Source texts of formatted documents
★ ★ ★ ★ ★

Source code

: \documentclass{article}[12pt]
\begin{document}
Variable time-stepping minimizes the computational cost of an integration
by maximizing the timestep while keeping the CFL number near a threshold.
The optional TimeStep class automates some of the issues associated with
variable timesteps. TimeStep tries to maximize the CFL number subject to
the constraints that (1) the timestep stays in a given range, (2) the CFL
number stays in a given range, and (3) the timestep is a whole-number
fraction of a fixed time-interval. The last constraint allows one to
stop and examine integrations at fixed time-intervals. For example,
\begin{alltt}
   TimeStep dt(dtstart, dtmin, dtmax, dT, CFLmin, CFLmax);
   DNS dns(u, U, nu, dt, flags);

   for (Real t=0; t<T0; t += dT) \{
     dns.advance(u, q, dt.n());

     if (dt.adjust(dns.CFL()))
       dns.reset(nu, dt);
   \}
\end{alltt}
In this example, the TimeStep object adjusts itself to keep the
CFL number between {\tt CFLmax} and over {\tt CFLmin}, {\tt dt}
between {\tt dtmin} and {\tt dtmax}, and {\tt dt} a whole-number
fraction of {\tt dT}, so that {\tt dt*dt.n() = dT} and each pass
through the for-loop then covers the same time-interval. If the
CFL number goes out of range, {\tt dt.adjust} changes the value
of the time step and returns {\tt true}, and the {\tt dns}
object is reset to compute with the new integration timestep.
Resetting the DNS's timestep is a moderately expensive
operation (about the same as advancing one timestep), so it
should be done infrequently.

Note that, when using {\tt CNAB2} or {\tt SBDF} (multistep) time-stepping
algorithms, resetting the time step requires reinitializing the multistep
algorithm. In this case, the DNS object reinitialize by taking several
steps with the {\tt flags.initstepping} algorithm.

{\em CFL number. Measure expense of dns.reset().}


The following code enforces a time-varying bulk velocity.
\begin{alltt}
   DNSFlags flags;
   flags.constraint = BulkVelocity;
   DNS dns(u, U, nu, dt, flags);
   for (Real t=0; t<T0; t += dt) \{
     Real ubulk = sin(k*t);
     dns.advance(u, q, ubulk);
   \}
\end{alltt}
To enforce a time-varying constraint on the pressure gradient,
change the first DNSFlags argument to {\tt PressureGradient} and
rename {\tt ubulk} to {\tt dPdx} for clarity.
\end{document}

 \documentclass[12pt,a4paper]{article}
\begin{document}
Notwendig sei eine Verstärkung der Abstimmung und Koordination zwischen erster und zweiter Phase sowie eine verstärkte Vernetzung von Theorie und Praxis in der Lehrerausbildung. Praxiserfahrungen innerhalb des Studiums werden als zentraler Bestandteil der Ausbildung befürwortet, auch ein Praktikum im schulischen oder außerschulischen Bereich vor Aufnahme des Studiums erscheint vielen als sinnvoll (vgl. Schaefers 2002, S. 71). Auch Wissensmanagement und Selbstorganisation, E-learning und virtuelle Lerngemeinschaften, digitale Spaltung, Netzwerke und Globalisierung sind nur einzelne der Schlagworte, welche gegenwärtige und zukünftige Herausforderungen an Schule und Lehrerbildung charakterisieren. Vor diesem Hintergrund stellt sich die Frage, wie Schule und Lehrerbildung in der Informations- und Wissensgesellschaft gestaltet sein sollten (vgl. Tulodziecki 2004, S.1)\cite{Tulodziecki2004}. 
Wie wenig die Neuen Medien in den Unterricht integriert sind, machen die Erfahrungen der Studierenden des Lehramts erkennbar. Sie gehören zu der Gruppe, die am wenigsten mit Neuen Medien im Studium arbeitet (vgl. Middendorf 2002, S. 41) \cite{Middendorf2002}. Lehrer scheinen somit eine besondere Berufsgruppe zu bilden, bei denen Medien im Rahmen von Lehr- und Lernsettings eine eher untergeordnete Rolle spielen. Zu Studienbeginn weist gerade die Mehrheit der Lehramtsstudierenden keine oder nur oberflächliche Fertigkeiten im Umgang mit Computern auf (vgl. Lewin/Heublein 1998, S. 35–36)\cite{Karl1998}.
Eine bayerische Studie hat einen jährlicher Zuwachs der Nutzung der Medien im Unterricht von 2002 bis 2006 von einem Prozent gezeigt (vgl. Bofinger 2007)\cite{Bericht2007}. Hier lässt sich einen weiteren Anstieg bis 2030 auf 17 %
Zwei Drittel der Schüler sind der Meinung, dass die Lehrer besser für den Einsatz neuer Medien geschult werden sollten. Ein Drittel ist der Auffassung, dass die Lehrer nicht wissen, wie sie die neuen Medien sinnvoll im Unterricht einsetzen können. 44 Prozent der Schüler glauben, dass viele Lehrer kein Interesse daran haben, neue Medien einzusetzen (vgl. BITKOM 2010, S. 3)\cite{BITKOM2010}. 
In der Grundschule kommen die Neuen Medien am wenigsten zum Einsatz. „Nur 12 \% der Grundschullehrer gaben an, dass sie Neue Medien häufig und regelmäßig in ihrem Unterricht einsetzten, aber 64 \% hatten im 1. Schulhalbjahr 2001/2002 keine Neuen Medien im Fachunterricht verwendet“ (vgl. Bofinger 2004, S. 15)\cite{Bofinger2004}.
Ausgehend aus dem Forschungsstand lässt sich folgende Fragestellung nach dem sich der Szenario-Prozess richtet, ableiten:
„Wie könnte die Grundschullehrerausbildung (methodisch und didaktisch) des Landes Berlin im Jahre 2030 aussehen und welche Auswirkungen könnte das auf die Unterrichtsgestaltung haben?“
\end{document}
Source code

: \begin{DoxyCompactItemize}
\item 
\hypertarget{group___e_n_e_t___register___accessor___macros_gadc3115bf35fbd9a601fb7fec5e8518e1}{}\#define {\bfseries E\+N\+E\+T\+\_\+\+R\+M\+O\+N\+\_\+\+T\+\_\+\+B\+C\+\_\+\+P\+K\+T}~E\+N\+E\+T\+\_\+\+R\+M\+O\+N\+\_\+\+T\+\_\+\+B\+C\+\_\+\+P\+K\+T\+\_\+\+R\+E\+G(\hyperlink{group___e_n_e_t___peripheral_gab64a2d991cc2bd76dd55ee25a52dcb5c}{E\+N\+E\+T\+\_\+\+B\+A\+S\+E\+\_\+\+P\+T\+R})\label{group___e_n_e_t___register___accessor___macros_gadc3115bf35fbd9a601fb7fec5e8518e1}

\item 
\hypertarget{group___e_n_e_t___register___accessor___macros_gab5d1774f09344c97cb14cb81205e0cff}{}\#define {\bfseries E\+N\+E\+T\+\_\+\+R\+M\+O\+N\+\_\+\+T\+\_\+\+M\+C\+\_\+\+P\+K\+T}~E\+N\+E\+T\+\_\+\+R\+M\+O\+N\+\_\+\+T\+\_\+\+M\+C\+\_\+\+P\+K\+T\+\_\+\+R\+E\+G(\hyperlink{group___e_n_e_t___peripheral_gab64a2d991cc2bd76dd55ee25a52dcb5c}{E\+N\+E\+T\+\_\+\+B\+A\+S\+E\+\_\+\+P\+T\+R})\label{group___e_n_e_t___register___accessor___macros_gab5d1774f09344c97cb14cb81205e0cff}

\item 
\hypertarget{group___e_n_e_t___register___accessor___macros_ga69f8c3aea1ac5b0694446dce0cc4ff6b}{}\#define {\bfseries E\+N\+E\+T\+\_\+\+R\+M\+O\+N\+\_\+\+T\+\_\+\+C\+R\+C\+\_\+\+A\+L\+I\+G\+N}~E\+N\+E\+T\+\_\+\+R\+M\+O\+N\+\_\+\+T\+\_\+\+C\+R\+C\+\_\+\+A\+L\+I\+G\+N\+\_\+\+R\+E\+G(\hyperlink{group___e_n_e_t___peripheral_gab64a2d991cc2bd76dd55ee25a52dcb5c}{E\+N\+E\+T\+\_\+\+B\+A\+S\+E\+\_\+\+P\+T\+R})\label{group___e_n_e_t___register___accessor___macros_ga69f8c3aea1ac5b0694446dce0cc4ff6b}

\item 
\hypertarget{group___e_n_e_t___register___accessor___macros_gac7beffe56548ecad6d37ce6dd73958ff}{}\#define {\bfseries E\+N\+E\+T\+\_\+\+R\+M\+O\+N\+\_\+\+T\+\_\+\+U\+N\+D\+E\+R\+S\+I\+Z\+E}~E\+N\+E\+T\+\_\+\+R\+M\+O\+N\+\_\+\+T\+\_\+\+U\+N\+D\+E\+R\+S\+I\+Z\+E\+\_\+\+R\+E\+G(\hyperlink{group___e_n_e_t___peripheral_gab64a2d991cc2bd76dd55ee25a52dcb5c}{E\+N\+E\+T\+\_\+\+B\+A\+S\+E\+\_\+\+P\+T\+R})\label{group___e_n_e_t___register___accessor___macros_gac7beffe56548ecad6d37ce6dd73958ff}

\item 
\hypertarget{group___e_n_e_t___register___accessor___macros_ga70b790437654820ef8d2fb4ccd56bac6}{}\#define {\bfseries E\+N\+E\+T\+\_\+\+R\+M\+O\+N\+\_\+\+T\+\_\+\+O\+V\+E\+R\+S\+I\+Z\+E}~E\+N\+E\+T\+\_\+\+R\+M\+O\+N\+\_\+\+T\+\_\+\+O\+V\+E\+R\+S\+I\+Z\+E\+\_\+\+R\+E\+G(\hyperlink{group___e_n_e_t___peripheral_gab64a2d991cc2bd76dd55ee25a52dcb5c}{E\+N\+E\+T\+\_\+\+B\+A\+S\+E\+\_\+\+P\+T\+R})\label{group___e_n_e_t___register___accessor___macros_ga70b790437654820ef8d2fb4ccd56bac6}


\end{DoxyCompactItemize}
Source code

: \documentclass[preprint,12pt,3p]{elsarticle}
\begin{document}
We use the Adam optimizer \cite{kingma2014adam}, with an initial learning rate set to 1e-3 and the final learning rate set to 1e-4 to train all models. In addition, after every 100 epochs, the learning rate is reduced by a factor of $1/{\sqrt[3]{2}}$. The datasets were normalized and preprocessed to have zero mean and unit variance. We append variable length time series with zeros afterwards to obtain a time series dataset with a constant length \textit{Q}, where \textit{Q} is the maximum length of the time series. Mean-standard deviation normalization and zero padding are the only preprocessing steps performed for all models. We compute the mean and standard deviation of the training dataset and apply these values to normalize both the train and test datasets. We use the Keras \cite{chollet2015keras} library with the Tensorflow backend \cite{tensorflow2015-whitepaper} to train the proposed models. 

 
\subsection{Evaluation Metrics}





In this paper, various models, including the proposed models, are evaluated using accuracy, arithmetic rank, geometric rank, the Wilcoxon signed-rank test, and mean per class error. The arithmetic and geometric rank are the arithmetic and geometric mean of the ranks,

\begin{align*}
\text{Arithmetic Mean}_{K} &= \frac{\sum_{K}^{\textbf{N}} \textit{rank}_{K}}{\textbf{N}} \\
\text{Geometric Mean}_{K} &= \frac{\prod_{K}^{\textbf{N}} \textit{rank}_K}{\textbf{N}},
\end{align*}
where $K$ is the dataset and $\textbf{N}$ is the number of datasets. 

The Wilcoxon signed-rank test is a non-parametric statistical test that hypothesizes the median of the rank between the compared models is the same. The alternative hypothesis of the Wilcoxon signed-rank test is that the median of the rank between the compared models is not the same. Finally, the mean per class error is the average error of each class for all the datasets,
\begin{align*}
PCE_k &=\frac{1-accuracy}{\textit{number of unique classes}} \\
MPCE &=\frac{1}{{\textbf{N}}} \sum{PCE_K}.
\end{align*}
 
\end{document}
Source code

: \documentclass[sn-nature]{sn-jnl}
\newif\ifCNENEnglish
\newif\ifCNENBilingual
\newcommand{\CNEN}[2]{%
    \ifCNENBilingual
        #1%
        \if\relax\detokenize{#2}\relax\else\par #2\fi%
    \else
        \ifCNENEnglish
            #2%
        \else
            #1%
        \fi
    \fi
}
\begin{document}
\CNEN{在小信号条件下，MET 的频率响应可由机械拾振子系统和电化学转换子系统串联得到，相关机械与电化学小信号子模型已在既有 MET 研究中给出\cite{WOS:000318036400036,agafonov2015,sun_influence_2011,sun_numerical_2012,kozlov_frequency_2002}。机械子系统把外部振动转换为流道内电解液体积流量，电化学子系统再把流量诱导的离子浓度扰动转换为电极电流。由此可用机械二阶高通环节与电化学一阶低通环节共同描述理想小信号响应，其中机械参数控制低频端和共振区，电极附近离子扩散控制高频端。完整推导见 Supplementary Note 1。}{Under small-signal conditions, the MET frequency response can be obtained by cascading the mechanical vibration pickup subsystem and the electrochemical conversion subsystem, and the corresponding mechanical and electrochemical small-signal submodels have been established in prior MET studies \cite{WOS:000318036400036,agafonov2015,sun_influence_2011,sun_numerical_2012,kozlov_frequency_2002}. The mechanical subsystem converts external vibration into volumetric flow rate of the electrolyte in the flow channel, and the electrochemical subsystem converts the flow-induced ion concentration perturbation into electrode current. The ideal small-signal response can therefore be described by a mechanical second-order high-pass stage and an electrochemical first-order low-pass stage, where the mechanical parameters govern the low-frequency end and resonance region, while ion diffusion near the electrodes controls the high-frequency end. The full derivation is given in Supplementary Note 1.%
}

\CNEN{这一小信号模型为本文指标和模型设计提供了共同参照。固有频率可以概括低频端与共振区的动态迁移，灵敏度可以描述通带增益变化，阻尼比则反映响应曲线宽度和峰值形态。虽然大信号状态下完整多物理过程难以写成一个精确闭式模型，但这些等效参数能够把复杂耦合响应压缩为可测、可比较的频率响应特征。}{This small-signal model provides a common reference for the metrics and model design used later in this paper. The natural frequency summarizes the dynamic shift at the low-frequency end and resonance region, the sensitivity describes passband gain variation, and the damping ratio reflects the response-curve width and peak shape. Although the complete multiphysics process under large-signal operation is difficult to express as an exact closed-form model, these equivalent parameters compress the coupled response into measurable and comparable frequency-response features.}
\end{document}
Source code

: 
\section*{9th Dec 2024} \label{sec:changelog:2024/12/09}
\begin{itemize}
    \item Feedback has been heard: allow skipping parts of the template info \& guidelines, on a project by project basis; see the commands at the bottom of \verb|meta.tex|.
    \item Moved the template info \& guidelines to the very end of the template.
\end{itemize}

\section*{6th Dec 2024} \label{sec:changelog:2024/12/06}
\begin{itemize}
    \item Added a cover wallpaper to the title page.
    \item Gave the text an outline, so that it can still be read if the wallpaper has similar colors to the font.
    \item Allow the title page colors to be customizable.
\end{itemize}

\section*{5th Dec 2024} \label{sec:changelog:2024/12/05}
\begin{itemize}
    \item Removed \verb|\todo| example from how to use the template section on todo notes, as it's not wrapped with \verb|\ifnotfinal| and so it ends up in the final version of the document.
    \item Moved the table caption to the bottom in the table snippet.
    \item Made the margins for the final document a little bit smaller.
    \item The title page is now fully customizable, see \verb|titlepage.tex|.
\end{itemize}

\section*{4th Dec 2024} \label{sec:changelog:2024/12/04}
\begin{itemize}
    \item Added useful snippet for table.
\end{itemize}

★ ★ ★ ★ ★

• _Exercise prompt_: The string "lässt" marks the lines to copy; report each of them from the data above.

• _Written reply_:
Eine bayerische Studie hat einen jährlicher Zuwachs der Nutzung der Medien im Unterricht von 2002 bis 2006 von einem Prozent gezeigt (vgl. Bofinger 2007)\cite{Bericht2007}. Hier lässt sich einen weiteren Anstieg bis 2030 auf 17 %
Ausgehend aus dem Forschungsstand lässt sich folgende Fragestellung nach dem sich der Szenario-Prozess richtet, ableiten:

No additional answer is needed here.